[VikingCoder]

To the last point - imagine that you're using some library code, and you do an update, and now it starts trying to talk to some back-end server. That might be a good thing to stop.

Also, I'm looking forward to the idea of running a host like Deno, with applications inside that other people wrote. Kind of like sandstorm.io. I may be naive, but I'm hoping this happens really, really soon.

[eis]

The problem is that you grant the privileges on the application level and not library level. You grant network access to your app and then some updated dependency suddenly starts communicating home and it wont prevent that.

It is also possible in Deno to set permissions for Workers but that's not just plug and play for existing libraries.

[Hovertruck]

I suppose that depends on if you're blanket-allowing network, though.
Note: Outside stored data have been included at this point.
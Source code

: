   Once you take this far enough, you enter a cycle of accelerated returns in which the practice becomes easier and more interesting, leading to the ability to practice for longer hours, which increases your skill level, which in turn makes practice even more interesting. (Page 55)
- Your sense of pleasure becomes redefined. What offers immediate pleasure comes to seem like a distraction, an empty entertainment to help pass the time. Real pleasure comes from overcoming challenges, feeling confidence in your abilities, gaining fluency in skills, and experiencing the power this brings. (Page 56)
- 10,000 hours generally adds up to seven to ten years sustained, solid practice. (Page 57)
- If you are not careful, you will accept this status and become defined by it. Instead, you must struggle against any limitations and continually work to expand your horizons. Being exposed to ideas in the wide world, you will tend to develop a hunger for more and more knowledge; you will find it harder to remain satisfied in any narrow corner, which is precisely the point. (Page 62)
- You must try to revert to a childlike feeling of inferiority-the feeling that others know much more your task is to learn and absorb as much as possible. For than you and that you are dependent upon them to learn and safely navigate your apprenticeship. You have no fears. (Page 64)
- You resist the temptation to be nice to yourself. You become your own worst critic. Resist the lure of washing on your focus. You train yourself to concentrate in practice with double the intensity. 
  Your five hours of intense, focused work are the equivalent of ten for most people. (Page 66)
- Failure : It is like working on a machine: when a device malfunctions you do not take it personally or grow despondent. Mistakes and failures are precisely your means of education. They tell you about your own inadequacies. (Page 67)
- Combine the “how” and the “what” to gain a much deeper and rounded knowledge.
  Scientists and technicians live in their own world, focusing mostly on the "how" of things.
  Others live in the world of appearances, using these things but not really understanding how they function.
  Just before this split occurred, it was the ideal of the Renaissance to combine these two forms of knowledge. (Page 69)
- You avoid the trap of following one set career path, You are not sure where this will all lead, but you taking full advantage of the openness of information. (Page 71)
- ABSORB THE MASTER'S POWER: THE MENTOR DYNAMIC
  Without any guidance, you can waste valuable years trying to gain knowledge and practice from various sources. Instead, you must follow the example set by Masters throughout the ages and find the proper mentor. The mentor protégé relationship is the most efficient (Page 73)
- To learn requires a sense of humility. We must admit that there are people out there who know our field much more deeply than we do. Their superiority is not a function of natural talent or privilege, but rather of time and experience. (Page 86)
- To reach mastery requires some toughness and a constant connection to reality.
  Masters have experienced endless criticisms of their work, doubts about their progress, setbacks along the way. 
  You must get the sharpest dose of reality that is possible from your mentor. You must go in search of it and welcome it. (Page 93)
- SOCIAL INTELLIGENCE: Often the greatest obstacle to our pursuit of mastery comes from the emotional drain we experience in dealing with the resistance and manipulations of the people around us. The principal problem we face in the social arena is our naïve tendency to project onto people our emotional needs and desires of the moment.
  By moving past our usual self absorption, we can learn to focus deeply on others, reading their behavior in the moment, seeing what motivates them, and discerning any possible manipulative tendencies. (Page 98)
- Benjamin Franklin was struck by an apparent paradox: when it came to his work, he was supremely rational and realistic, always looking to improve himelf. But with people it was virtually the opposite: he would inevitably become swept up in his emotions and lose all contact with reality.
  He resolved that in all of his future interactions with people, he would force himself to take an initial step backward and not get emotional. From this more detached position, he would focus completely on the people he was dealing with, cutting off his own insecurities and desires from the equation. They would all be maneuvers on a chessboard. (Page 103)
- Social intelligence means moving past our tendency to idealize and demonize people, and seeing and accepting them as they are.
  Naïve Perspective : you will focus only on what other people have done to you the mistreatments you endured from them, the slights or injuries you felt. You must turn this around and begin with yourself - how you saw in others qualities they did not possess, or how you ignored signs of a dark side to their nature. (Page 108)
You could pass an allow list of ips/hosts that are allowed, though that's not going to be feasible for every application: https://deno.land/manual@v1.26.0/getting_started/permissions...

[eis]

Yea you could restrict the app by whitelisting only the network services and folders that it will use and that's pretty valuable though at least on Linux could already easily be achieved otherwise. It's good that Deno makes it easy but let's be honest, most people will just pass -A.

I'd love to see a permissions system on a library basis. It would ask the first time a dependency is added and when a new permission is requested after an update. Javascript doesn't make that easy though by being so dynamic. SES could maybe help: https://github.com/endojs/endo/blob/master/packages/ses/READ...

[johannes1234321]

On a library level won't be easy, as there will be wrapper libraries of some kind (axiom-style or whatever) and those wrapper lib will get the permission, so you'd then need a mechanism to prevent somebody calling into that library directly ... and not indirectly (say telling a third module to use the http-wrapper as a callback for some other thing) it is a rabbit hole

[laurencerowe]

Workers are the solution here since they provide a security boundary. Access to the outside world must then be intermediated by your app. You might provide a version of fetch inside the worker that works through postMessage or SharedArrayBuffer allowing your app to filter the requests made by the untrusted script inside the worker.

[losvedir]

Sure, I suppose if you granted it at the library level that might be good, but it's at the whole app level. You could maintain a very fine grained list of network URLs, though. That might be nice if you could configure in the `deno.config` file, rather than having to specify them all on the command line.

But this also gets at my "you have larger issues" comment. How is library code going to just start talking to a server? I like to review and audit all my dependencies and their changes, so it shouldn't just randomly happen. That's my whole problem with npm and its million dependencies and why I'm glad deno provides a standard library in the first place.